● Task goal:
Check every line of the data for the string "optional" and copy the ones that have it.

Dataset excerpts

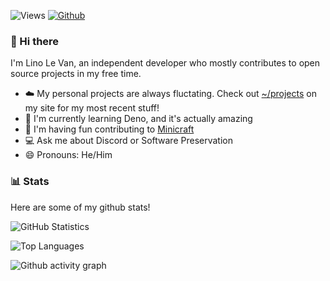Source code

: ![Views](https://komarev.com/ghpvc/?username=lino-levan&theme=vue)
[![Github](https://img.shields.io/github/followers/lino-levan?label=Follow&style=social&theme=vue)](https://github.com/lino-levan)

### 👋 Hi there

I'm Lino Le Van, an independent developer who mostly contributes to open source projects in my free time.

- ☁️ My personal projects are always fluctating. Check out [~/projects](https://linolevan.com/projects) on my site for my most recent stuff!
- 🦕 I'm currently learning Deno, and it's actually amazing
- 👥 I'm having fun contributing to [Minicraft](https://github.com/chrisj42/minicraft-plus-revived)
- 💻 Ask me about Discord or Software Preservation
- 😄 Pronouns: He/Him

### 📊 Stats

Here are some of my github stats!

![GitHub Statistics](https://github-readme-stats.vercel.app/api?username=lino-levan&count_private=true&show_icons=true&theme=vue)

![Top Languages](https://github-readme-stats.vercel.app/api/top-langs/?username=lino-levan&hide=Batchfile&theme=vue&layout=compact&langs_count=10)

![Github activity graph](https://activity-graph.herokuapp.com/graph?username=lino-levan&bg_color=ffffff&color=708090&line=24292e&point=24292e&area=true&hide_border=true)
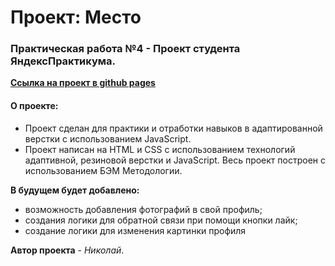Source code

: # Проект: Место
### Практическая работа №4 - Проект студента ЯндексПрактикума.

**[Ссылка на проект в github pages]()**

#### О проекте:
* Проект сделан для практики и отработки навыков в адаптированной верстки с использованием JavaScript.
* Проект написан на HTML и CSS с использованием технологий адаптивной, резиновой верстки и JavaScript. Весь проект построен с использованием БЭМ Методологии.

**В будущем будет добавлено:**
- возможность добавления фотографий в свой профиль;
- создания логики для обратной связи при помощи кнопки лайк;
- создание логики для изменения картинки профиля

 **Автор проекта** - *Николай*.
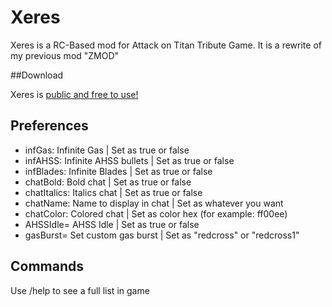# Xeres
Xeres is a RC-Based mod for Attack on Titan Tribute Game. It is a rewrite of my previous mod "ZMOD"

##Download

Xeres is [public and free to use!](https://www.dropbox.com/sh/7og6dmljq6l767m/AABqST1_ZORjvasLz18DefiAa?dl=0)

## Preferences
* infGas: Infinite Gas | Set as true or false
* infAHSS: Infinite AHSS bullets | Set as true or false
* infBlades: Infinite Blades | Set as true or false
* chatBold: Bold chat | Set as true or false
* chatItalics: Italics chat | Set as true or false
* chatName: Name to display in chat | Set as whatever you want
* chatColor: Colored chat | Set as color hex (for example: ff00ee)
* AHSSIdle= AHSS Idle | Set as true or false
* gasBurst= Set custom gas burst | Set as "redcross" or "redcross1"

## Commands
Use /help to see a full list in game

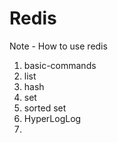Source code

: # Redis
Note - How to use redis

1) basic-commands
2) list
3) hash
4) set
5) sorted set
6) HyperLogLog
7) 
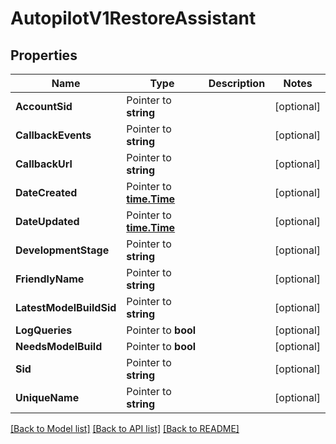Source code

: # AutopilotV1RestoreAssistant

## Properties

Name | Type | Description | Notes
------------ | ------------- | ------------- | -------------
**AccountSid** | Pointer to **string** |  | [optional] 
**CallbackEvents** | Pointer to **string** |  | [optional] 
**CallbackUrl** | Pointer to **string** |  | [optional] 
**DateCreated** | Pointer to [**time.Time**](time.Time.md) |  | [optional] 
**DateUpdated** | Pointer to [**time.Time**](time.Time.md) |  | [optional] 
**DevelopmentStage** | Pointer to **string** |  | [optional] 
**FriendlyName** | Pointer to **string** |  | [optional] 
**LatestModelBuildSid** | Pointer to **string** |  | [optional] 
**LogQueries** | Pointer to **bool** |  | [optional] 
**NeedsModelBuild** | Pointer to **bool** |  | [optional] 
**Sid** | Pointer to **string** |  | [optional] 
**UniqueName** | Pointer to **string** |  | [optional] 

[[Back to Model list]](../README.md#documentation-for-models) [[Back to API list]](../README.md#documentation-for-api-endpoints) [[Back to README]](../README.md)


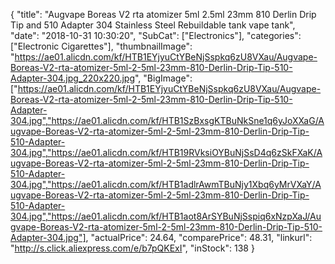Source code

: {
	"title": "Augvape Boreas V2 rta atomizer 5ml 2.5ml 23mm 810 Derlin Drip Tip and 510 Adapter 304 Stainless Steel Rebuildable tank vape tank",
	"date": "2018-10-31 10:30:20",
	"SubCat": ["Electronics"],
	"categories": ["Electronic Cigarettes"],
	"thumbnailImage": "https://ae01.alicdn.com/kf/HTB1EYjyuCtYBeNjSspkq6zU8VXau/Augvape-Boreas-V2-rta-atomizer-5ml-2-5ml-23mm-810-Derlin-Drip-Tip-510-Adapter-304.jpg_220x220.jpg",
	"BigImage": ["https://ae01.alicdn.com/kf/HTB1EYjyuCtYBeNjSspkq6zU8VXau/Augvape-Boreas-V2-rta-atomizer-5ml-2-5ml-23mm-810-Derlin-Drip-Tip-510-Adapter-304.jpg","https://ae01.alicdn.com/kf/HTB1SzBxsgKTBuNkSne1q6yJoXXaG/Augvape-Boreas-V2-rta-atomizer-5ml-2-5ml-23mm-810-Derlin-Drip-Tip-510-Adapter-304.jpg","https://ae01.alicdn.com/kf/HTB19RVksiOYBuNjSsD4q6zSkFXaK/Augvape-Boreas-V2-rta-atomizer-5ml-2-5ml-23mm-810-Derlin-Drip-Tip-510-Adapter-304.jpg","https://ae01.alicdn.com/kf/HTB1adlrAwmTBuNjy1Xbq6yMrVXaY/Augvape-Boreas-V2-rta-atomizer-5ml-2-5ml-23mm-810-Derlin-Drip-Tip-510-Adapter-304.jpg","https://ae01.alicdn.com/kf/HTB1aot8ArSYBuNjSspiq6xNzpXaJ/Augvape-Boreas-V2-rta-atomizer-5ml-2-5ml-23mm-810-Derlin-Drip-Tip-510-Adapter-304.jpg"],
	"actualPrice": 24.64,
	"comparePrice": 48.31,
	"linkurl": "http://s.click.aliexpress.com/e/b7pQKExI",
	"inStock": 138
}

● Response:
**AccountSid** | Pointer to **string** |  | [optional] 
**CallbackEvents** | Pointer to **string** |  | [optional] 
**CallbackUrl** | Pointer to **string** |  | [optional] 
**DateCreated** | Pointer to [**time.Time**](time.Time.md) |  | [optional] 
**DateUpdated** | Pointer to [**time.Time**](time.Time.md) |  | [optional] 
**DevelopmentStage** | Pointer to **string** |  | [optional] 
**FriendlyName** | Pointer to **string** |  | [optional] 
**LatestModelBuildSid** | Pointer to **string** |  | [optional] 
**LogQueries** | Pointer to **bool** |  | [optional] 
**NeedsModelBuild** | Pointer to **bool** |  | [optional] 
**Sid** | Pointer to **string** |  | [optional] 
**UniqueName** | Pointer to **string** |  | [optional] 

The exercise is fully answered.